Big data can be defined as any set of data that has high velocity, volume, and variety, also known as the 3Vs (Davenport & Dyche, 2013; Fox & Do, 2013; Podesta, Pritzker, Moniz, Holdren, & Zients, 2014).  What is considered to be big data can change with respect to time.  What is considered as big data in 2002 is not considered big data in 2016 due to advancements made in technology over time (Fox & Do, 2013).  However, given that big data today is too big to be processed just by using one processor, the use of parallel processing allows for data analytics to be conducted through platforms like Hadoop more efficiently (Hortonworks, 2013; IBM, n.d.).

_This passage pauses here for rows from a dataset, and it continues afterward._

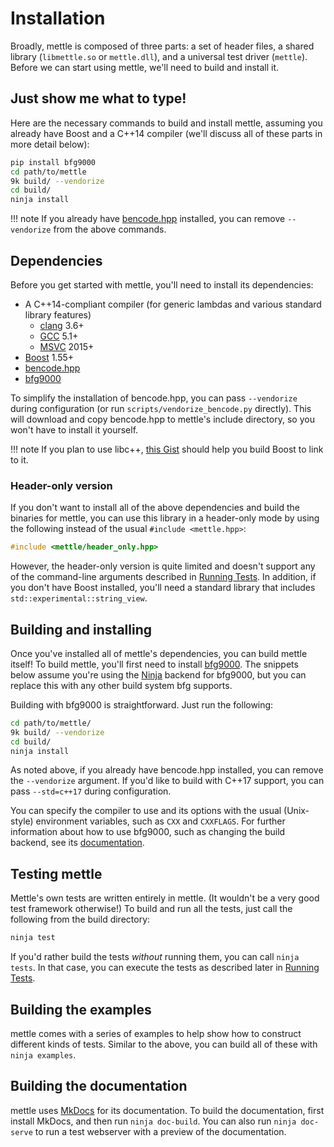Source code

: # Installation

Broadly, mettle is composed of three parts: a set of header files, a shared
library (`libmettle.so` or `mettle.dll`), and a universal test driver
(`mettle`). Before we can start using mettle, we'll need to build and install
it.

## Just show me what to type!

Here are the necessary commands to build and install mettle, assuming you
already have Boost and a C++14 compiler (we'll discuss all of these parts in
more detail below):

```sh
pip install bfg9000
cd path/to/mettle
9k build/ --vendorize
cd build/
ninja install
```

!!! note
    If you already have [bencode.hpp](https://github.com/jimporter/bencode.hpp)
    installed, you can remove `--vendorize` from the above commands.

## Dependencies

Before you get started with mettle, you'll need to install its dependencies:

* A C++14-compliant compiler (for generic lambdas and various standard library
  features)
    * [clang](http://clang.llvm.org/) 3.6+
    * [GCC](https://gcc.gnu.org/) 5.1+
    * [MSVC](https://www.visualstudio.com/) 2015+
* [Boost](http://www.boost.org/) 1.55+
* [bencode.hpp](https://github.com/jimporter/bencode.hpp)
* [bfg9000](https://jimporter.github.io/bfg9000/)

To simplify the installation of bencode.hpp, you can pass `--vendorize` during
configuration (or run `scripts/vendorize_bencode.py` directly). This will
download and copy bencode.hpp to mettle's include directory, so you won't have
to install it yourself.

!!! note
    If you plan to use libc++, [this
    Gist](https://gist.github.com/jimporter/10442880) should help you
    build Boost to link to it.

### Header-only version

If you don't want to install all of the above dependencies and build the
binaries for mettle, you can use this library in a header-only mode by using
the following instead of the usual `#include <mettle.hpp>`:

```c++
#include <mettle/header_only.hpp>
```

However, the header-only version is quite limited and doesn't support any of the
command-line arguments described in [Running Tests](running-tests.md). In
addition, if you don't have Boost installed, you'll need a standard library that
includes `std::experimental::string_view`.

## Building and installing

Once you've installed all of mettle's dependencies, you can build mettle itself!
To build mettle, you'll first need to install
[bfg9000](https://jimporter.github.io/bfg9000/). The snippets below assume
you're using the [Ninja](https://ninja-build.org/) backend for bfg9000, but you
can replace this with any other build system bfg supports.

Building with bfg9000 is straightforward. Just run the following:

```sh
cd path/to/mettle/
9k build/ --vendorize
cd build/
ninja install
```

As noted above, if you already have bencode.hpp installed, you can remove the
`--vendorize` argument. If you'd like to build with C++17 support, you can pass
`--std=c++17` during configuration.

You can specify the compiler to use and its options with the usual (Unix-style)
environment variables, such as `CXX` and `CXXFLAGS`. For further information
about how to use bfg9000, such as changing the build backend, see its
[documentation](https://jimporter.github.io/bfg9000/user/building/).

## Testing mettle

Mettle's own tests are written entirely in mettle. (It wouldn't be a very good
test framework otherwise!) To build and run all the tests, just call the
following from the build directory:

```sh
ninja test
```

If you'd rather build the tests *without* running them, you can call
`ninja tests`. In that case, you can execute the tests as described later in
[Running Tests](running-tests.md).

## Building the examples

mettle comes with a series of examples to help show how to construct different
kinds of tests. Similar to the above, you can build all of these with
`ninja examples`.

## Building the documentation

mettle uses [MkDocs](http://www.mkdocs.org/) for its documentation. To build the
documentation, first install MkDocs, and then run `ninja doc-build`. You can
also run `ninja doc-serve` to run a test webserver with a preview of the
documentation.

Hadoop: Basic Components and Architecture

Hadoop’s service is part of cloud (as Platform as a Service = PaaS).  For PaaS, the end users manage the applications and data, whereas the provider (Hadoop), administers the runtime, middleware, O/S, virtualization, servers, storage, and networking (Lau, 2001).

Hadoop is predominately known for its Hadoop Distributed File System (HDFS) where the data is distributed across multiple systems and its code for running MapReduce tasks (Rathbone, 2013). Data is broken up into small blocks, like Legos, such that they are distributed across a distributed database system and across multiple servers (IBM, n.d.).  Just like Legos, the end the results can be assembled back.  This feature of HDFS allows for Hadoop to manage big data through parallel processing and analysis (Gary et al., 2005, Hortonworks, 2013; IBM, n.d.).  Multiple data types are supported through the HFDS (IBM, n.d.) For Hadoop’s MapReduce function, it can be broken down into two queries.

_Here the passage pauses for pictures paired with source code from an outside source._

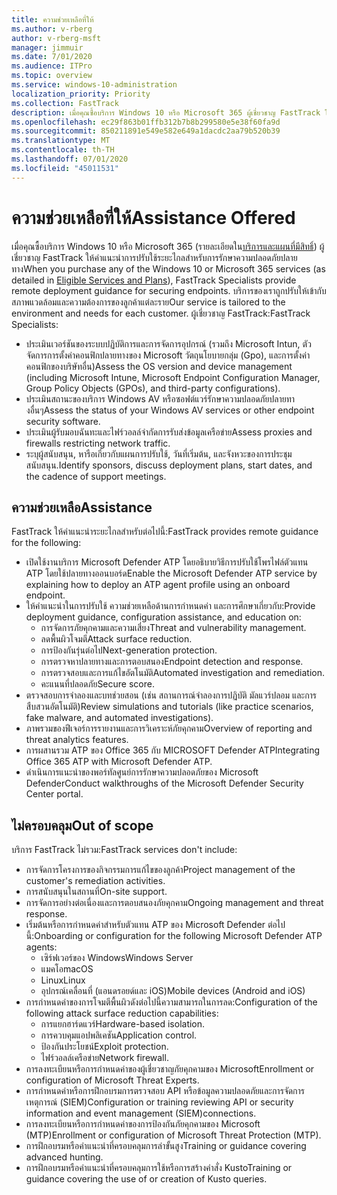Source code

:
 ```yaml
---
title: ความช่วยเหลือที่ให้
ms.author: v-rberg
author: v-rberg-msft
manager: jimmuir
ms.date: 7/01/2020
ms.audience: ITPro
ms.topic: overview
ms.service: windows-10-administration
localization_priority: Priority
ms.collection: FastTrack
description: เมื่อคุณซื้อบริการ Windows 10 หรือ Microsoft 365 ผู้เชี่ยวชาญ FastTrack ให้คําแนะนําการปรับใช้ระยะไกลสําหรับรักษาความปลอดภัยปลายทาง บริการของเราถูกปรับให้เข้ากับสภาพแวดล้อมและความต้องการของลูกค้าแต่ละราย
ms.openlocfilehash: ec29f863b01ffb312b7b8b299580e5e38f60fa9d
ms.sourcegitcommit: 850211891e549e582e649a1dacdc2aa79b520b39
ms.translationtype: MT
ms.contentlocale: th-TH
ms.lasthandoff: 07/01/2020
ms.locfileid: "45011531"
---
```

# <a name="assistance-offered"></a><span data-ttu-id="251d1-104">ความช่วยเหลือที่ให้</span><span class="sxs-lookup"><span data-stu-id="251d1-104">Assistance Offered</span></span>  

<span data-ttu-id="251d1-105">เมื่อคุณซื้อบริการ Windows 10 หรือ Microsoft 365 (รายละเอียดใน[บริการและแผนที่มีสิทธิ์](M365-eligible-services-and-plans.md)) ผู้เชี่ยวชาญ FastTrack ให้คําแนะนําการปรับใช้ระยะไกลสําหรับการรักษาความปลอดภัยปลายทาง</span><span class="sxs-lookup"><span data-stu-id="251d1-105">When you purchase any of the Windows 10 or Microsoft 365 services (as detailed in [Eligible Services and Plans](M365-eligible-services-and-plans.md)), FastTrack Specialists provide remote deployment guidance for securing endpoints.</span></span> <span data-ttu-id="251d1-106">บริการของเราถูกปรับให้เข้ากับสภาพแวดล้อมและความต้องการของลูกค้าแต่ละราย</span><span class="sxs-lookup"><span data-stu-id="251d1-106">Our service is tailored to the environment and needs for each customer.</span></span> <span data-ttu-id="251d1-107">ผู้เชี่ยวชาญ FastTrack:</span><span class="sxs-lookup"><span data-stu-id="251d1-107">FastTrack Specialists:</span></span>
- <span data-ttu-id="251d1-108">ประเมินเวอร์ชันของระบบปฏิบัติการและการจัดการอุปกรณ์ (รวมถึง Microsoft Intun, ตัวจัดการการตั้งค่าคอนฟิกปลายทางของ Microsoft วัตถุนโยบายกลุ่ม (Gpo), และการตั้งค่าคอนฟิกของบริษัทอื่น)</span><span class="sxs-lookup"><span data-stu-id="251d1-108">Assess the OS version and device management (including Microsoft Intune, Microsoft Endpoint Configuration Manager, Group Policy Objects (GPOs), and third-party configurations).</span></span>
- <span data-ttu-id="251d1-109">ประเมินสถานะของบริการ Windows AV หรือซอฟต์แวร์รักษาความปลอดภัยปลายทางอื่นๆ</span><span class="sxs-lookup"><span data-stu-id="251d1-109">Assess the status of your Windows AV services or other endpoint security software.</span></span>
- <span data-ttu-id="251d1-110">ประเมินผู้รับมอบฉันทะและไฟร์วอลล์จํากัดการรับส่งข้อมูลเครือข่าย</span><span class="sxs-lookup"><span data-stu-id="251d1-110">Assess proxies and firewalls restricting network traffic.</span></span>
- <span data-ttu-id="251d1-111">ระบุผู้สนับสนุน, หารือเกี่ยวกับแผนการปรับใช้, วันที่เริ่มต้น, และจังหวะของการประชุมสนับสนุน.</span><span class="sxs-lookup"><span data-stu-id="251d1-111">Identify sponsors, discuss deployment plans, start dates, and the cadence of support meetings.</span></span>

## <a name="assistance"></a><span data-ttu-id="251d1-112">ความช่วยเหลือ</span><span class="sxs-lookup"><span data-stu-id="251d1-112">Assistance</span></span>

<span data-ttu-id="251d1-113">FastTrack ให้คําแนะนําระยะไกลสําหรับต่อไปนี้:</span><span class="sxs-lookup"><span data-stu-id="251d1-113">FastTrack provides remote guidance for the following:</span></span>
- <span data-ttu-id="251d1-114">เปิดใช้งานบริการ Microsoft Defender ATP โดยอธิบายวิธีการปรับใช้โพรไฟล์ตัวแทน ATP โดยใช้ปลายทางออนบอร์ด</span><span class="sxs-lookup"><span data-stu-id="251d1-114">Enable the Microsoft Defender ATP service by explaining how to deploy an ATP agent profile using an onboard endpoint.</span></span>
- <span data-ttu-id="251d1-115">ให้คําแนะนําในการปรับใช้ ความช่วยเหลือด้านการกําหนดค่า และการศึกษาเกี่ยวกับ:</span><span class="sxs-lookup"><span data-stu-id="251d1-115">Provide deployment guidance, configuration assistance, and education on:</span></span>
    - <span data-ttu-id="251d1-116">การจัดการภัยคุกคามและความเสี่ยง</span><span class="sxs-lookup"><span data-stu-id="251d1-116">Threat and vulnerability management.</span></span>
    - <span data-ttu-id="251d1-117">ลดพื้นผิวโจมตี</span><span class="sxs-lookup"><span data-stu-id="251d1-117">Attack surface reduction.</span></span>
    - <span data-ttu-id="251d1-118">การป้องกันรุ่นต่อไป</span><span class="sxs-lookup"><span data-stu-id="251d1-118">Next-generation protection.</span></span>
    - <span data-ttu-id="251d1-119">การตรวจหาปลายทางและการตอบสนอง</span><span class="sxs-lookup"><span data-stu-id="251d1-119">Endpoint detection and response.</span></span>
    - <span data-ttu-id="251d1-120">การตรวจสอบและการแก้ไขอัตโนมัติ</span><span class="sxs-lookup"><span data-stu-id="251d1-120">Automated investigation and remediation.</span></span>
    - <span data-ttu-id="251d1-121">คะแนนที่ปลอดภัย</span><span class="sxs-lookup"><span data-stu-id="251d1-121">Secure score.</span></span>
- <span data-ttu-id="251d1-122">ตรวจสอบการจําลองและบทช่วยสอน (เช่น สถานการณ์จําลองการปฏิบัติ มัลแวร์ปลอม และการสืบสวนอัตโนมัติ)</span><span class="sxs-lookup"><span data-stu-id="251d1-122">Review simulations and tutorials (like practice scenarios, fake malware, and automated investigations).</span></span>
- <span data-ttu-id="251d1-123">ภาพรวมของฟีเจอร์การรายงานและการวิเคราะห์ภัยคุกคาม</span><span class="sxs-lookup"><span data-stu-id="251d1-123">Overview of reporting and threat analytics features.</span></span>
- <span data-ttu-id="251d1-124">การผสานรวม ATP ของ Office 365 กับ MICROSOFT Defender ATP</span><span class="sxs-lookup"><span data-stu-id="251d1-124">Integrating Office 365 ATP with Microsoft Defender ATP.</span></span>
- <span data-ttu-id="251d1-125">ดําเนินการแนะนําของพอร์ทัลศูนย์การรักษาความปลอดภัยของ Microsoft Defender</span><span class="sxs-lookup"><span data-stu-id="251d1-125">Conduct walkthroughs of the Microsoft Defender Security Center portal.</span></span>

## <a name="out-of-scope"></a><span data-ttu-id="251d1-126">ไม่ครอบคลุม</span><span class="sxs-lookup"><span data-stu-id="251d1-126">Out of scope</span></span>

<span data-ttu-id="251d1-127">บริการ FastTrack ไม่รวม:</span><span class="sxs-lookup"><span data-stu-id="251d1-127">FastTrack services don't include:</span></span>
- <span data-ttu-id="251d1-128">การจัดการโครงการของกิจกรรมการแก้ไขของลูกค้า</span><span class="sxs-lookup"><span data-stu-id="251d1-128">Project management of the customer's remediation activities.</span></span>
- <span data-ttu-id="251d1-129">การสนับสนุนในสถานที่</span><span class="sxs-lookup"><span data-stu-id="251d1-129">On-site support.</span></span>
- <span data-ttu-id="251d1-130">การจัดการอย่างต่อเนื่องและการตอบสนองภัยคุกคาม</span><span class="sxs-lookup"><span data-stu-id="251d1-130">Ongoing management and threat response.</span></span>
- <span data-ttu-id="251d1-131">เริ่มต้นหรือการกําหนดค่าสําหรับตัวแทน ATP ของ Microsoft Defender ต่อไปนี้:</span><span class="sxs-lookup"><span data-stu-id="251d1-131">Onboarding or configuration for the following Microsoft Defender ATP agents:</span></span>
   - <span data-ttu-id="251d1-132">เซิร์ฟเวอร์ของ Windows</span><span class="sxs-lookup"><span data-stu-id="251d1-132">Windows Server</span></span>
   - <span data-ttu-id="251d1-133">แมคโอ</span><span class="sxs-lookup"><span data-stu-id="251d1-133">macOS</span></span>
   - <span data-ttu-id="251d1-134">Linux</span><span class="sxs-lookup"><span data-stu-id="251d1-134">Linux</span></span>
   - <span data-ttu-id="251d1-135">อุปกรณ์เคลื่อนที่ (แอนดรอยด์และ iOS)</span><span class="sxs-lookup"><span data-stu-id="251d1-135">Mobile devices (Android and iOS)</span></span>
- <span data-ttu-id="251d1-136">การกําหนดค่าของการโจมตีพื้นผิวดังต่อไปนี้ความสามารถในการลด:</span><span class="sxs-lookup"><span data-stu-id="251d1-136">Configuration of the following attack surface reduction capabilities:</span></span>
    - <span data-ttu-id="251d1-137">การแยกฮาร์ดแวร์</span><span class="sxs-lookup"><span data-stu-id="251d1-137">Hardware-based isolation.</span></span>
    - <span data-ttu-id="251d1-138">การควบคุมแอปพลิเคชัน</span><span class="sxs-lookup"><span data-stu-id="251d1-138">Application control.</span></span>
    - <span data-ttu-id="251d1-139">ป้องกันประโยชน์</span><span class="sxs-lookup"><span data-stu-id="251d1-139">Exploit protection.</span></span>
    - <span data-ttu-id="251d1-140">ไฟร์วอลล์เครือข่าย</span><span class="sxs-lookup"><span data-stu-id="251d1-140">Network firewall.</span></span>
- <span data-ttu-id="251d1-141">การลงทะเบียนหรือการกําหนดค่าของผู้เชี่ยวชาญภัยคุกคามของ Microsoft</span><span class="sxs-lookup"><span data-stu-id="251d1-141">Enrollment or configuration of Microsoft Threat Experts.</span></span>
- <span data-ttu-id="251d1-142">การกําหนดค่าหรือการฝึกอบรมการตรวจสอบ API หรือข้อมูลความปลอดภัยและการจัดการเหตุการณ์ (SIEM)</span><span class="sxs-lookup"><span data-stu-id="251d1-142">Configuration or training reviewing API or security information and event management (SIEM)connections.</span></span>
- <span data-ttu-id="251d1-143">การลงทะเบียนหรือการกําหนดค่าของการป้องกันภัยคุกคามของ Microsoft (MTP)</span><span class="sxs-lookup"><span data-stu-id="251d1-143">Enrollment or configuration of Microsoft Threat Protection (MTP).</span></span>
- <span data-ttu-id="251d1-144">การฝึกอบรมหรือคําแนะนําที่ครอบคลุมการล่าขั้นสูง</span><span class="sxs-lookup"><span data-stu-id="251d1-144">Training or guidance covering advanced hunting.</span></span>
- <span data-ttu-id="251d1-145">การฝึกอบรมหรือคําแนะนําที่ครอบคลุมการใช้หรือการสร้างคําสั่ง Kusto</span><span class="sxs-lookup"><span data-stu-id="251d1-145">Training or guidance covering the use of or creation of Kusto queries.</span></span>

Parallel processing is key for Hadoop, because it allows for making quick work on a big data set, because rather than having one processor doing all the work, Hadoop splits up the task amongst many processors. One of MapReduce’s main two queries is that it splits the data into the Lego pieces and places them across a group of computer nodes in the HDFS called the mapping procedure (Eini, 2010; IBM, n.d; Hortonworks, 2013; Sathupadi, 2010). The second MapReduce query applied algorithms to reduce the data in each of the computer nodes equally to answer the question that was asked of the data; such that at the end of the parallel processing procedures, the reduced data gets combined and further reduced to provide the final answer (Eini, 2010; IBM, n.d; Hortonworks, 2013; Minelli et al., 2013; Sathupadi, 2010). In other words, data is partitioned, sorted and grouped to provide a key and value as an output (Hortonworks, 2013; Rathbone, 2013; Sathupadi, 2010). Therefore, IBM’s (n.d.) MapReduce functions use the HFDS to house the data and MapReduce runs its procedures on the server in which the data is stored.  Data is stored in a memory, not in cache and allow for continuous service (Gu & Li, 2013; Zaharia et al., 2012).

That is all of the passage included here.